I’ll admit it – before kids I took a hard line on things I knew nothing about. I read a lot of books, I watched a lot of movies, I had everything figured out. I used words like “never” and “always” as though I had a finger on the pulse of something that other parents, throughout centuries of child-rearing, knew nothing about.
I was going to nail this parenting thing because I was an expert.
At being a complete jackhole.
As you read, know that you will never judge me as hard as I’ve judged myself. If I could go back in time and punch myself in the neck, believe me, I would. Here’s a list of the “nevers and always’” that just didn’t pan out for me.
I will never let my child meltdown in public
I used to glare at parents who “let” their kids act up in a grocery store or throw tantrums in a restaurant.
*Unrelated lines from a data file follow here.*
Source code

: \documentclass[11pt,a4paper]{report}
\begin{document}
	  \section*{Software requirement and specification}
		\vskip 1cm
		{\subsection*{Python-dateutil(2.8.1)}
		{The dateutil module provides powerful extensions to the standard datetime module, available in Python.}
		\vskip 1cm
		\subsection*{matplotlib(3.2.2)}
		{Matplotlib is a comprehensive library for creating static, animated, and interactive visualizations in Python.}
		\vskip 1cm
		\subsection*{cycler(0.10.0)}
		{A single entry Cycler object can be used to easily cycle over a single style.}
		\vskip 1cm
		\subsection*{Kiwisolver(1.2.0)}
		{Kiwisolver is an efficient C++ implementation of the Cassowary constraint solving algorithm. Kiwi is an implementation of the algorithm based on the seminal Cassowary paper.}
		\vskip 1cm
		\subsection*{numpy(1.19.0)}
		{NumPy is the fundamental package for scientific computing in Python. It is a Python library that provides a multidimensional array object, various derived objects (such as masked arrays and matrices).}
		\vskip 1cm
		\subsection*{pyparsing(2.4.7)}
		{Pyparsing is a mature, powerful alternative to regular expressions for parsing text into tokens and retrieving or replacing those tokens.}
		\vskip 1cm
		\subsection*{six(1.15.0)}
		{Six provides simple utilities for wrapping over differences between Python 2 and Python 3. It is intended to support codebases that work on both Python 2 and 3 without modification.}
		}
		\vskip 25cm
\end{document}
I’d look with derision and think “Pfft, my kids will never do that.”
I invite you to insert laughter here.
I get it now. Those parents aren’t ignoring their kids, they’ve actually gone dead inside. There’s a point where the non-stop needing, wanting, asking, begging, yelling, maddening repetitionrepetitionrepetitionrepetition causes the psyche to collapse in on itself like a dying star. It happened to me once, at a birthday party with both kids and no help. I couldn’t do anything but drive erratically and ugly cry the whole way home.
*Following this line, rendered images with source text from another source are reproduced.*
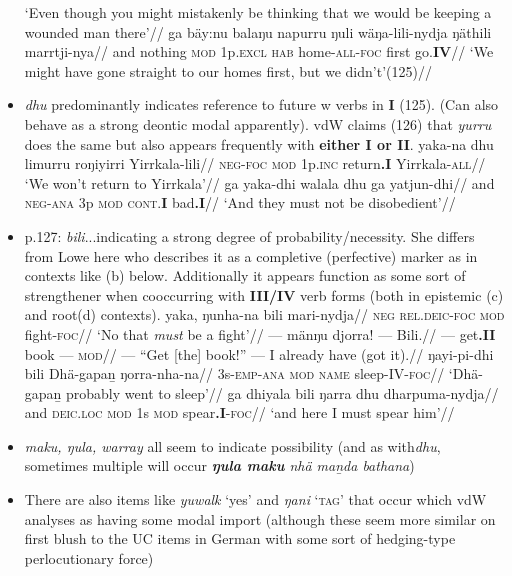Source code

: \documentclass[10pt]{article}
\newcommand{\mcom}[1]
{\marginpar{\color{black}\raggedleft\raggedright\hspace{0pt}\linespread{0.9}\footnotesize{#1}}}
\begin{document}
\begin{itemize}
 	\glft`Even though you might mistakenly be thinking that we would be keeping a wounded man there'//\endgl
 	\a\begingl\gla ga bäy:nu balaŋu napurru ŋuli wäŋa-lili-nydja ŋäthili marrtji-nya//
 	\glb and nothing \textsc{mod} 1p.\textsc{excl} \textsc{hab} home\textsc{-all-foc} first go.\textbf{IV}//
 	\glft`We might have gone straight to our homes first, but we didn't'\hfill(125)//\endgl\xe
 	\item \textit{dhu} predominantly indicates reference to future w verbs in \textbf{I} (125). (Can also behave as a strong deontic modal apparently). vdW claims (126) that \textit{yurru} does the same but also appears frequently with \textbf{either I or II}.
 	\pex\a\begingl\gla yaka-na dhu limurru roŋiyirri Yirrkala-lili//
 	\glb \textsc{neg-foc} \textsc{mod} 1p\textsc{.inc} return\textbf{.I} Yirrkala\textsc{-all}//
 	\glft`We won't return to Yirrkala'//\endgl
 	\a\begingl\gla ga yaka-dhi walala dhu ga yatjun-dhi//
 	\glb and \textsc{neg-ana} 3p \textsc{mod} \textsc{cont.\textbf{I}} bad\textbf{.I}//
 	\glft`And they must not be disobedient'//\endgl\xe 
 	\item p.127: \textit{bili}...indicating a strong degree of probability/necessity. She differs from Lowe here who describes it as a completive (perfective) marker as in contexts like (\nextx b) below. Additionally it appears function as some sort of strengthener when cooccurring with \textbf{III/IV} verb forms (both in epistemic (c) and root(d) contexts).
 	\mcom{is all the flavour work done by \textit{bili} in (\lastx d)?}
 	\pex\a\begingl\gla yaka, ŋunha-na bili mari-nydja//
	 	\glb \textsc{neg} \textsc{rel.deic-foc} \textsc{mod} fight\textsc{-foc}//
	 	\glft`No that \textit{must} be a fight'//\endgl
 	\a\begingl\gla --- mänŋu djorra! --- Bili.//
	 	\glb --- get\textbf{.II} book --- \textsc{mod}//
	 	\glft --- ``Get [the] book!'' --- I already have (got it).//\endgl
	 \a\begingl\gla	ŋayi-pi-dhi bili Dhä-gapaṉ ŋorra-nha-na//
	 \glb 3s-\textsc{emp-ana} \textsc{mod} \textsc{name} sleep\textsc{-IV-foc}//
	 \glft`Dhä-gapaṉ probably went to sleep'//\endgl
	 \a\begingl \gla ga dhiyala bili ŋarra dhu dharpuma-nydja//
	 \glb and \textsc{deic.loc} \textsc{mod} 1s \textsc{mod} spear\textbf{.I}\textsc{-foc}//
	 \glft`and here I must spear him'//\endgl\xe
	
	 \item \textit{maku, ŋula, warray} all seem to indicate possibility (and as with\textit{dhu}, sometimes multiple will occur \textit{\textbf{ŋula maku }nhä maṉda bathana})
	 
	 \item There are also items like \textit{yuwalk} `yes' and \textit{ŋani} `\textsc{tag}' that occur which vdW analyses as having some modal import (although these seem more similar on first blush to the UC items in German with some sort of hedging-type perlocutionary force)
	 

\end{itemize}
\end{document}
I know now that you can’t control a child’s behaviour any more than you can control the weather. All you can do is control how you respond. At almost four years old, Nate is pretty awesome to hang out with. He would never have learned how to behave in public unless we actually took him outside. These days he rarely acts out, and when does reach critical mass, we leave. Period. I’ve left movies, live theatre, concerts, family functions, play dates, you name it, we’ve bailed on it. Restaurants work if we can keep him seated for longer than 10 minutes, which leads us to…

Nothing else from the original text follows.